Tossing all the ingredients except the Daphne into the food processor made a super quick and slightly sticky dough, which we shaped into an ancient-looking loaf. Following Dalby and
Grainger's recipe, we placed the bay leaves under the loaf and these imparted a lovely, spicy aroma to the resulting cake.

It was good. Salty, but not overwhelmingly so, and relatively light in texture -- kind of like an Olive Garden breadstick but really cheesy.

Since it was a Sunday and Sundays call for Bloody Marys, we made Bloody Marys with the box of Kyknos brand tomato juice I bought at Titan. They complimented the salty cheesecake
nicely. The all-knowing wikipedia states that "Kyknos S.A. is a Greek tomato company and it is one of the major tomato paste brands in the country." Wikipedia also helpfully informs us that the color of the tomato paste is red.

Dalby, A. and Grainger, S. The Classical Cookbook. Los Angeles: J. Paul Getty Museum, 1996

Monday, May 4, 2009

I found Actaeon in my fridge.

"Diana gives to the sprinkled head the horns of the lively stag, she gives length to the neck and sharpens the tips of his ears, she gives feet instead of hands, changes his arms to long legs and covers his body with a spotted hide; fear is added: Autonoe's heroic son flees and marvels at the swiftness in his course" (Ovid, Metamorphoses 3.194-9).

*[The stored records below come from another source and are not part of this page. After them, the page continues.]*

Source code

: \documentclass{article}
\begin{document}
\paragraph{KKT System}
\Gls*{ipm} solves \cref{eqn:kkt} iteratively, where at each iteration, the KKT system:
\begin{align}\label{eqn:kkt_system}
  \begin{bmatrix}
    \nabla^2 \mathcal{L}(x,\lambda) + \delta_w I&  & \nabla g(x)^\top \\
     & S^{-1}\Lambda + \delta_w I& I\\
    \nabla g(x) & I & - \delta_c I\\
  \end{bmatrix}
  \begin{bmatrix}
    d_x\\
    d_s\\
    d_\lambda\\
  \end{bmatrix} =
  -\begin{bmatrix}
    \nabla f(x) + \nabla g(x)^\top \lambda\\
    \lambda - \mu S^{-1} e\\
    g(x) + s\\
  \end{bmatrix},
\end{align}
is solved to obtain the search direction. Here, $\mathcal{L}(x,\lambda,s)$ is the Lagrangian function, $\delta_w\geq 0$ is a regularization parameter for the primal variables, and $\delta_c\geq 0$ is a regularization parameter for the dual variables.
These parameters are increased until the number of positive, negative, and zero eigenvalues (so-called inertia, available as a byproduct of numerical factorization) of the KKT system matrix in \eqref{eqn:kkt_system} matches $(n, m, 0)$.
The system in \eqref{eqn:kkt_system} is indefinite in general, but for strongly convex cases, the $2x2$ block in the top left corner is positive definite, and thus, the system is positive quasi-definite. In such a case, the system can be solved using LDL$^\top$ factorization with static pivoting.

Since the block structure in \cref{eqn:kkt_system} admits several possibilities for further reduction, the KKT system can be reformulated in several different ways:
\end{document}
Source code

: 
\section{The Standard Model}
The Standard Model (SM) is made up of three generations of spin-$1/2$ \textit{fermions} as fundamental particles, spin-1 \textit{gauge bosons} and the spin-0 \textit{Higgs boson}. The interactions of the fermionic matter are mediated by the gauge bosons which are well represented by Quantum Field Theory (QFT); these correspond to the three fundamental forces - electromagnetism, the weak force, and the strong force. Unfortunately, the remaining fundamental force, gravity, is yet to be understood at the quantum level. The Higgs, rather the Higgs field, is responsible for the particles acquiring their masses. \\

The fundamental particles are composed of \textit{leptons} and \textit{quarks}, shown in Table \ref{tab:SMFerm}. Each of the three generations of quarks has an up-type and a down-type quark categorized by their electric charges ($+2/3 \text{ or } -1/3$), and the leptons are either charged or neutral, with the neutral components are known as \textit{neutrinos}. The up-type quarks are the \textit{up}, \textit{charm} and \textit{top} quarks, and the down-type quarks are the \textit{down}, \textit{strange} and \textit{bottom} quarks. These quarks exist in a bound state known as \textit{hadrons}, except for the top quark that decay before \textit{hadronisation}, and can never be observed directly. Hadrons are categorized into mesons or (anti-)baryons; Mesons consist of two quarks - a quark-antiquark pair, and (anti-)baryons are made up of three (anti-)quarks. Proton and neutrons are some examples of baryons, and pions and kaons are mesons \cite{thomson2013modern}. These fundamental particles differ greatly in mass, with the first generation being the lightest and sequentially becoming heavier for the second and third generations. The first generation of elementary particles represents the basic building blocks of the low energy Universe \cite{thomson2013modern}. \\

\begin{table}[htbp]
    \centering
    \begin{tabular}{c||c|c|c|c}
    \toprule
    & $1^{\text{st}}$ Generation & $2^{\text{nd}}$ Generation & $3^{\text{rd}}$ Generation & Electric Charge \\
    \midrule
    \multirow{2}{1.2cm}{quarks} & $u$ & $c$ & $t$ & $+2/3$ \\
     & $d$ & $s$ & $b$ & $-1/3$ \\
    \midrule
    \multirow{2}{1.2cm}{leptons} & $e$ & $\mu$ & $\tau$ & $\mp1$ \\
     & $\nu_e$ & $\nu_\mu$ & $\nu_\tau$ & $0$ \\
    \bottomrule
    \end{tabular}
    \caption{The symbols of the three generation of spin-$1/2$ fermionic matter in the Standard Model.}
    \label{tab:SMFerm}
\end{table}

I'm not exactly sure what else to say except that when I opened the freezer this morning, there was Actaeon. He was dismembered, frozen and packed into at least twenty neat little plastic baggies and labeled "Wild Game." 

Friday, May 1, 2009

Ode to Astoria, continued.

Just a little bit more on Astoria to prove that I did indeed live amongst the Olympians. And I already miss it. However, given that I have moved to Middle of Nowhere, PA, with its strange laws on alcohol consumption (goodbye six-packs from the corner store), I had to buy a whole case of Dogfish's Midas Touch today (PA is no place for the beer commitment-phobe) and it set me back 71 bucks!

Ode to Astoria

I have lived in Astoria, home to the largest Greek population outside of Greece, for the past three and a half years. This means that I shopped at Titan Foods, ate at the Neptune Diner regularly, got my eyes checked at Odyssey Optical and Zeus took out my trash.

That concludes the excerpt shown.